Лермонтов и Марлинский

Когда лермонтовская «Бэла» появилась на страницах «Отечественных записок», Белинский писал: «Чтение прекрасной повести г. Лермонтова многим может быть полезно еще и как противоядие чтению повестей Марлинского»1.

Слова Белинского были крайне значительны. К 1839 году назрела острая необходимость противопоставить романтизму Марлинского новый литературный метод с достаточно сильными представителями. Историческая обреченность «неистового романтизма» отнюдь не была очевидной. Широчайший успех сопровождал повести Марлинского не только в читательской, но и в профессионально литературной среде2; Полевой его пропагандировал в «Сыне Отечества»; даже «Отечественные записки», печатая «Бэлу», одновременно приветствуют появление «Мулла-Нура» и «Мести»3.
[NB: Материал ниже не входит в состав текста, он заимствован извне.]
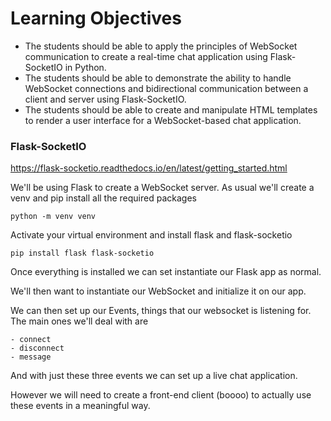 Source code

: # Learning Objectives

- The students should be able to apply the principles of WebSocket communication to create a real-time chat application using Flask-SocketIO in Python.
- The students should be able to demonstrate the ability to handle WebSocket connections and bidirectional communication between a client and server using Flask-SocketIO.
- The students should be able to create and manipulate HTML templates to render a user interface for a WebSocket-based chat application.

### Flask-SocketIO
https://flask-socketio.readthedocs.io/en/latest/getting_started.html

We'll be using Flask to create a WebSocket server. As usual we'll create a venv and pip install all the required packages

```
python -m venv venv
```

Activate your virtual environment and install flask and flask-socketio

```
pip install flask flask-socketio
```

Once everything is installed we can set instantiate our Flask app as normal.

We'll then want to instantiate our WebSocket and initialize it on our app.

We can then set up our Events, things that our websocket is listening for. The main ones we'll deal with are

```
- connect
- disconnect
- message
```

And with just these three events we can set up a live chat application.

However we will need to create a front-end client (boooo) to actually use these events in a meaningful way.
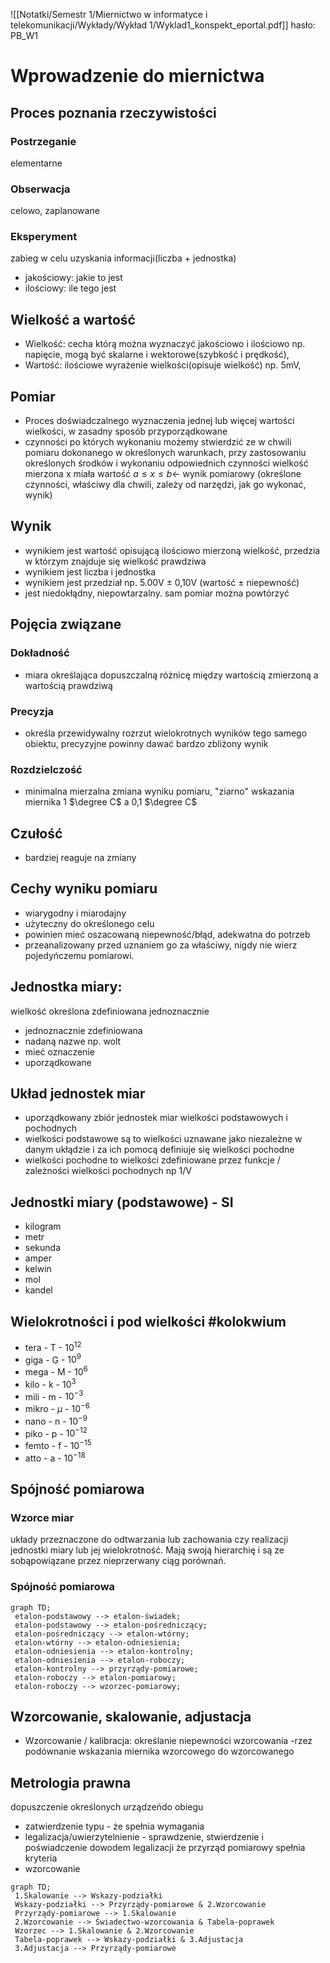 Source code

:![[Notatki/Semestr 1/Miernictwo w informatyce i telekomunikacji/Wykłady/Wykład 1/Wyklad1_konspekt_eportal.pdf]] hasło: PB_W1
# Wprowadzenie do miernictwa

## Proces poznania rzeczywistości
### Postrzeganie
elementarne
### Obserwacja
celowo, zaplanowane
### Eksperyment
zabieg w celu uzyskania informacji(liczba + jednostka)
- jakościowy:
  jakie to jest
- ilościowy:
  ile tego jest


## Wielkość a wartość
- Wielkość: cecha którą można wyznaczyć jakościowo i ilościowo np. napięcie, mogą być skalarne i wektorowe(szybkość i prędkość),
- Wartość: ilościowe wyrażenie wielkości(opisuje wielkość) np. 5mV,


## Pomiar
- Proces doświadczalnego wyznaczenia jednej lub więcej wartości wielkości, w zasadny sposób przyporządkowane
- czynności po których wykonaniu możemy stwierdzić ze w chwili pomiaru dokonanego w określonych warunkach, przy zastosowaniu określonych środków i wykonaniu odpowiednich czynności wielkość mierzona x miała wartość
   $a\leq x\leq b$<- wynik pomiarowy 
  (określone czynności, właściwy dla chwili, zależy od narzędzi, jak go wykonać, wynik)


## Wynik
- wynikiem jest wartość opisującą ilościowo mierzoną wielkość, przedzia w którzym znajduje się wielkość prawdziwa
- wynikiem jest liczba i jednostka
- wynikiem jest przedział np. 5.00V $\pm$ 0,10V (wartość $\pm$ niepewność)
- jest niedokłądny, niepowtarzalny. sam pomiar można powtórzyć



## Pojęcia związane
### Dokładność
- miara określająca dopuszczalną różnicę między wartością zmierzoną a wartością prawdziwą
### Precyzja
- określa przewidywalny rozrzut wielokrotnych wyników tego samego obiektu, precyzyjne powinny dawać bardzo zbliżony wynik
### Rozdzielczość
- minimalna mierzalna zmiana wyniku pomiaru, "ziarno" wskazania miernika 1 $\degree C$ a 0,1 $\degree C$
## Czułość
- bardziej reaguje na zmiany



## Cechy wyniku pomiaru
- wiarygodny i miarodajny
- użyteczny do określonego celu
- powinien mieć oszacowaną niepewność/błąd, adekwatna do potrzeb
- przeanalizowany przed uznaniem go za właściwy, nigdy nie wierz pojedyńczemu pomiarowi.


## Jednostka miary:
wielkość określona zdefiniowana jednoznacznie
- jednoznacznie zdefiniowana
- nadaną nazwe np. wolt
- mieć oznaczenie
- uporządkowane



## Układ jednostek miar
- uporządkowany zbiór jednostek miar wielkości podstawowych i pochodnych
- wielkości podstawowe są to wielkości uznawane jako niezależne w danym ukłądzie i za ich pomocą definiuje się wielkości pochodne
- wielkości pochodne to wielkości zdefiniowane przez funkcje / zależności wielkości pochodnych np 1/V




## Jednostki miary (podstawowe) - SI
- kilogram
- metr
- sekunda
- amper
- kelwin
- mol
- kandel


## Wielokrotności i pod wielkości  #kolokwium
- tera - T - $10^{12}$
- giga - G - $10^9$
- mega - M - $10^6$
- kilo - k - $10^3$
- mili - m - $10^{-3}$
- mikro - $\mu$ - $10^{-6}$
- nano - n - $10^{-9}$
- piko - p - $10^{-12}$
- femto - f - $10^{-15}$
- atto - a - $10^{-18}$



## Spójność pomiarowa
### Wzorce miar
układy przeznaczone do odtwarzania lub zachowania czy realizacji jednostki miary lub jej wielokrotność. Mają swoją hierarchię i są ze sobąpowiązane przez nieprzerwany ciąg porównań.
### Spójność pomiarowa


```mermaid
graph TD;
 etalon-podstawowy --> etalon-świadek;
 etalon-podstawowy --> etalon-pośredniczący;
 etalon-pośredniczący --> etalon-wtórny;
 etalon-wtórny --> etalon-odniesienia;
 etalon-odniesienia --> etalon-kontrolny;
 etalon-odniesienia --> etalon-roboczy;
 etalon-kontrolny --> przyrządy-pomiarowe;
 etalon-roboczy --> etalon-pomiarowy;
 etalon-roboczy --> wzorzec-pomiarowy;
```


## Wzorcowanie, skalowanie, adjustacja
- Wzorcowanie / kalibracja: określanie niepewności wzorcowania -rzez podównanie wskazania miernika wzorcowego do wzorcowanego 



## Metrologia prawna
dopuszczenie określonych urządzeńdo obiegu
- zatwierdzenie typu - że spełnia wymagania
- legalizacja/uwierzytelnienie - sprawdzenie, stwierdzenie i poświadczenie dowodem legalizacji że przyrząd pomiarowy spełnia kryteria
- wzorcowanie

```mermaid
graph TD;
 1.Skalowanie --> Wskazy-podziałki
 Wskazy-podziałki --> Przyrządy-pomiarowe & 2.Wzorcowanie
 Przyrządy-pomiarowe --> 1.Skalowanie
 2.Wzorcowanie --> Świadectwo-wzorcowania & Tabela-poprawek
 Wzorzec --> 1.Skalowanie & 2.Wzorcowanie
 Tabela-poprawek --> Wskazy-podziałki & 3.Adjustacja
 3.Adjustacja --> Przyrządy-pomiarowe
```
В конце 30-х – начале 40-х годов появляется длинная вереница подражателей Марлинскому4. Отпечаток его поэтики носят и несомненно талантливые произведения. В 1838–1839 годах Белинский ведет борьбу со «вторым Марлинским» – П.П. Каменским; в 1840 году он замечает о сочинении Н. Мышицкого «Сицкий, капитан фрегата»: «Новое произведение литературной школы, основанной Марлинским – не тем он будь помянут!»5 Еще через два года он выделяет особый разряд «второстепенных, патетических романов», живописующих «растрепанные волосы, всклокоченные чувства и кипящие страсти», основателем которого был «даровитый Марлинский»6. Наконец, в рецензии на сочинения Зенеиды Р-вой (Е.А. Ган) он характеризует повесть «Джеллаледдин» (1838) как отзывающуюся «марлинизмом» «по завязке и по колориту»7.

Последнее замечание особенно интересно. Оно показывает, что для Белинского 1843 года «марлинизм» не равнозначен «экзальтированности», но составляет особый литературный стиль с некими устойчивыми структурными элементами. «Герой нашего времени», вышедший в первом издании в 1840 году, застал расцвет этого «марлинического» стиля.

Критическое наследие Бестужева-Марлинского дает в известной мере ключ к его поэтике. Литературный герой для него нормативен и исключителен; его деятельность определяется жесткими этическими правилами. Так как моральный кодекс задан герою изначала, можно с большой степенью вероятности определить, как он будет вести себя в разных сюжетных ситуациях. Деятельность его протекает в «свете», где индивидуальность нивелирована и моральные критерии чрезвычайно зыбки. Это – «житейская проза», «модное ничтожество», «люди, которых тысячи встречаешь наяву». Герой и представитель света резко контрастируют. Их противоположность – обычный источник конфликта.